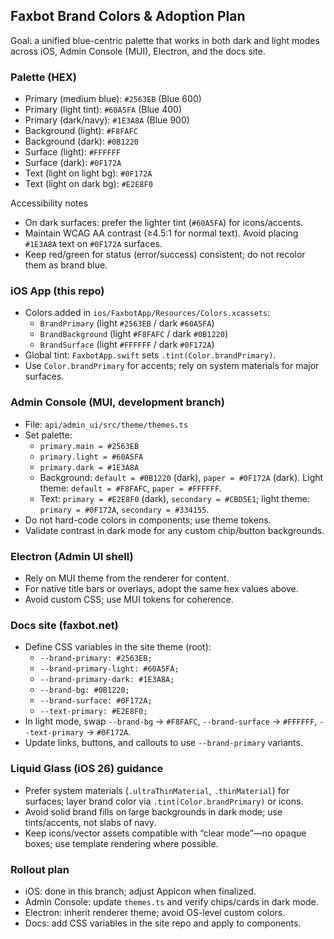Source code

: ## Faxbot Brand Colors & Adoption Plan

Goal: a unified blue-centric palette that works in both dark and light modes across iOS, Admin Console (MUI), Electron, and the docs site.

### Palette (HEX)

- Primary (medium blue): `#2563EB` (Blue 600)
- Primary (light tint): `#60A5FA` (Blue 400)
- Primary (dark/navy): `#1E3A8A` (Blue 900)
- Background (light): `#F8FAFC`
- Background (dark): `#0B1220`
- Surface (light): `#FFFFFF`
- Surface (dark): `#0F172A`
- Text (light on light bg): `#0F172A`
- Text (light on dark bg): `#E2E8F0`

Accessibility notes
- On dark surfaces: prefer the lighter tint (`#60A5FA`) for icons/accents.
- Maintain WCAG AA contrast (≥4.5:1 for normal text). Avoid placing `#1E3A8A` text on `#0F172A` surfaces.
- Keep red/green for status (error/success) consistent; do not recolor them as brand blue.

### iOS App (this repo)

- Colors added in `ios/FaxbotApp/Resources/Colors.xcassets`:
  - `BrandPrimary` (light `#2563EB` / dark `#60A5FA`)
  - `BrandBackground` (light `#F8FAFC` / dark `#0B1220`)
  - `BrandSurface` (light `#FFFFFF` / dark `#0F172A`)
- Global tint: `FaxbotApp.swift` sets `.tint(Color.brandPrimary)`.
- Use `Color.brandPrimary` for accents; rely on system materials for major surfaces.

### Admin Console (MUI, development branch)

- File: `api/admin_ui/src/theme/themes.ts`
- Set palette:
  - `primary.main = #2563EB`
  - `primary.light = #60A5FA`
  - `primary.dark = #1E3A8A`
  - Background: `default = #0B1220` (dark), `paper = #0F172A` (dark). Light theme: `default = #F8FAFC`, `paper = #FFFFFF`.
  - Text: `primary = #E2E8F0` (dark), `secondary = #CBD5E1`; light theme: `primary = #0F172A`, `secondary = #334155`.
- Do not hard-code colors in components; use theme tokens.
- Validate contrast in dark mode for any custom chip/button backgrounds.

### Electron (Admin UI shell)

- Rely on MUI theme from the renderer for content.
- For native title bars or overlays, adopt the same hex values above.
- Avoid custom CSS; use MUI tokens for coherence.

### Docs site (faxbot.net)

- Define CSS variables in the site theme (root):
  - `--brand-primary: #2563EB;`
  - `--brand-primary-light: #60A5FA;`
  - `--brand-primary-dark: #1E3A8A;`
  - `--brand-bg: #0B1220;`
  - `--brand-surface: #0F172A;`
  - `--text-primary: #E2E8F0;`
- In light mode, swap `--brand-bg` → `#F8FAFC`, `--brand-surface` → `#FFFFFF`, `--text-primary` → `#0F172A`.
- Update links, buttons, and callouts to use `--brand-primary` variants.

### Liquid Glass (iOS 26) guidance

- Prefer system materials (`.ultraThinMaterial`, `.thinMaterial`) for surfaces; layer brand color via `.tint(Color.brandPrimary)` or icons.
- Avoid solid brand fills on large backgrounds in dark mode; use tints/accents, not slabs of navy.
- Keep icons/vector assets compatible with “clear mode”—no opaque boxes; use template rendering where possible.

### Rollout plan

- iOS: done in this branch; adjust AppIcon when finalized.
- Admin Console: update `themes.ts` and verify chips/cards in dark mode.
- Electron: inherit renderer theme; avoid OS-level custom colors.
- Docs: add CSS variables in the site repo and apply to components.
○ ○ ○ ○ ○ ○ ○
- **PROBLEM REQUIREMENTS**
Among the entries above, how many lines hold the word "site"? Reply with only that number.

- **ANSWER BELOW**
4